%%

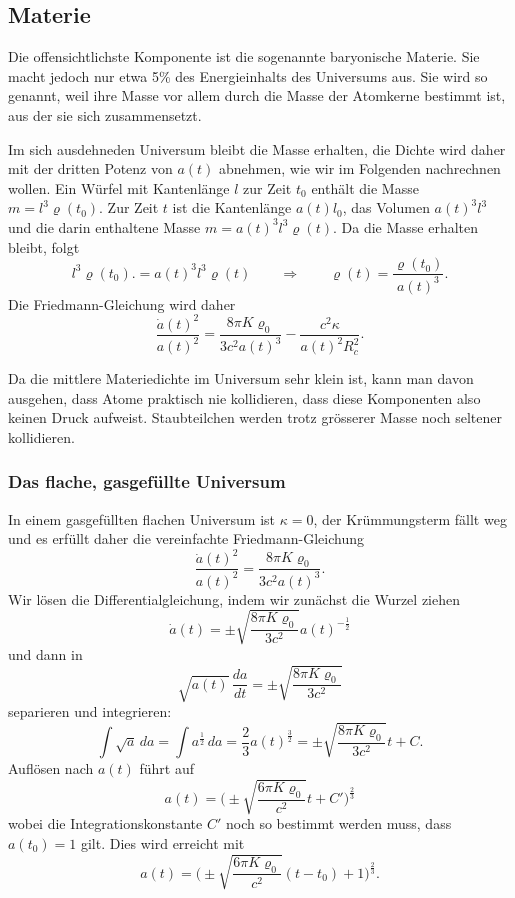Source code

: \subsection{Materie}
Die offensichtlichste Komponente ist die sogenannte baryonische Materie.
Sie macht jedoch nur etwa 5\% des Energieinhalts des Universums aus.
Sie wird so genannt, weil ihre Masse vor allem durch die Masse der Atomkerne
bestimmt ist, aus der sie sich zusammensetzt.

Im sich ausdehneden Universum bleibt die Masse erhalten, die Dichte wird
daher mit der dritten Potenz von $a(t)$ abnehmen, wie wir im Folgenden
nachrechnen wollen.
Ein Würfel mit Kantenlänge $l$ zur Zeit $t_0$ enthält die Masse
$m=l^3 \varrho(t_0)$.
Zur Zeit $t$ ist die Kantenlänge $a(t)l_0$, das Volumen $a(t)^3l^3$
und die darin enthaltene Masse $m=a(t)^3l^3\varrho(t)$.
Da die Masse erhalten bleibt, folgt
\[
l^3 \varrho(t_0).
=
a(t)^3l^3\varrho(t)
\qquad\Rightarrow\qquad
\varrho(t)=\frac{\varrho(t_0)}{a(t)^3}.
\]
Die Friedmann-Gleichung wird daher
\begin{equation}
\frac{\dot a(t)^2}{a(t)^2}
=
\frac{8\pi K\varrho_0}{3c^2a(t)^3}-\frac{c^2\kappa}{a(t)^2R_c^2}.
\end{equation}

Da die mittlere Materiedichte im Universum sehr klein ist, kann man davon
ausgehen, dass Atome praktisch nie kollidieren, dass diese Komponenten
also keinen Druck aufweist.
Staubteilchen werden trotz grösserer Masse noch seltener kollidieren.


\subsubsection{Das flache, gasgefüllte Universum}
In einem gasgefüllten flachen Universum ist $\kappa=0$,
der Krümmungsterm fällt weg und
es erfüllt daher die vereinfachte Friedmann-Gleichung
\[
\frac{\dot a(t)^2}{a(t)^2}
=
\frac{8\pi K\varrho_0}{3c^2 a(t)^3}.
\]
Wir lösen die Differentialgleichung, indem wir zunächst die Wurzel ziehen 
\[
\dot a(t)=\pm \sqrt{
\frac{8\pi K\varrho_0}{3c^2}
}a(t)^{-\frac{1}{2}}
\]
und dann in
\[
\sqrt{a(t)}\,
\frac{da}{dt}
=
\pm\sqrt{\frac{8\pi K\varrho_0}{3c^2}}
\]
separieren und integrieren:
\[
\int \sqrt{a}\,da
=
\int a^\frac12\,da
=
\frac23 a(t)^\frac{3}{2}
=
\pm\sqrt{\frac{8\pi K\varrho_0}{3c^2}}t + C.
\]
Auflösen nach $a(t)$ führt auf
\[
a(t)=\biggl(\pm\sqrt{\frac{6\pi K\varrho_0}{c^2}}t+C'\biggr)^{\frac23}
\]
wobei die Integrationskonstante $C'$ noch so bestimmt werden muss,
dass $a(t_0)=1$ gilt.
Dies wird erreicht mit
\begin{equation}
a(t)
=
\biggl(\pm\sqrt{\frac{6\pi K\varrho_0}{c^2}}(t-t_0) + 1\biggr)^\frac23.
\label{skript:friedmann:alter:materie}
\end{equation}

%%

■ **EXERCISE INSTRUCTIONS**
Should a record include a picture, omit it from your copy and return the rest unchanged.

■ **ANSWER FOR THE TASK**
Source code

: \subsection{Materie}
Die offensichtlichste Komponente ist die sogenannte baryonische Materie.
Sie macht jedoch nur etwa 5\% des Energieinhalts des Universums aus.
Sie wird so genannt, weil ihre Masse vor allem durch die Masse der Atomkerne
bestimmt ist, aus der sie sich zusammensetzt.

Im sich ausdehneden Universum bleibt die Masse erhalten, die Dichte wird
daher mit der dritten Potenz von $a(t)$ abnehmen, wie wir im Folgenden
nachrechnen wollen.
Ein Würfel mit Kantenlänge $l$ zur Zeit $t_0$ enthält die Masse
$m=l^3 \varrho(t_0)$.
Zur Zeit $t$ ist die Kantenlänge $a(t)l_0$, das Volumen $a(t)^3l^3$
und die darin enthaltene Masse $m=a(t)^3l^3\varrho(t)$.
Da die Masse erhalten bleibt, folgt
\[
l^3 \varrho(t_0).
=
a(t)^3l^3\varrho(t)
\qquad\Rightarrow\qquad
\varrho(t)=\frac{\varrho(t_0)}{a(t)^3}.
\]
Die Friedmann-Gleichung wird daher
\begin{equation}
\frac{\dot a(t)^2}{a(t)^2}
=
\frac{8\pi K\varrho_0}{3c^2a(t)^3}-\frac{c^2\kappa}{a(t)^2R_c^2}.
\end{equation}

Da die mittlere Materiedichte im Universum sehr klein ist, kann man davon
ausgehen, dass Atome praktisch nie kollidieren, dass diese Komponenten
also keinen Druck aufweist.
Staubteilchen werden trotz grösserer Masse noch seltener kollidieren.


\subsubsection{Das flache, gasgefüllte Universum}
In einem gasgefüllten flachen Universum ist $\kappa=0$,
der Krümmungsterm fällt weg und
es erfüllt daher die vereinfachte Friedmann-Gleichung
\[
\frac{\dot a(t)^2}{a(t)^2}
=
\frac{8\pi K\varrho_0}{3c^2 a(t)^3}.
\]
Wir lösen die Differentialgleichung, indem wir zunächst die Wurzel ziehen 
\[
\dot a(t)=\pm \sqrt{
\frac{8\pi K\varrho_0}{3c^2}
}a(t)^{-\frac{1}{2}}
\]
und dann in
\[
\sqrt{a(t)}\,
\frac{da}{dt}
=
\pm\sqrt{\frac{8\pi K\varrho_0}{3c^2}}
\]
separieren und integrieren:
\[
\int \sqrt{a}\,da
=
\int a^\frac12\,da
=
\frac23 a(t)^\frac{3}{2}
=
\pm\sqrt{\frac{8\pi K\varrho_0}{3c^2}}t + C.
\]
Auflösen nach $a(t)$ führt auf
\[
a(t)=\biggl(\pm\sqrt{\frac{6\pi K\varrho_0}{c^2}}t+C'\biggr)^{\frac23}
\]
wobei die Integrationskonstante $C'$ noch so bestimmt werden muss,
dass $a(t_0)=1$ gilt.
Dies wird erreicht mit
\begin{equation}
a(t)
=
\biggl(\pm\sqrt{\frac{6\pi K\varrho_0}{c^2}}(t-t_0) + 1\biggr)^\frac23.
\label{skript:friedmann:alter:materie}
\end{equation}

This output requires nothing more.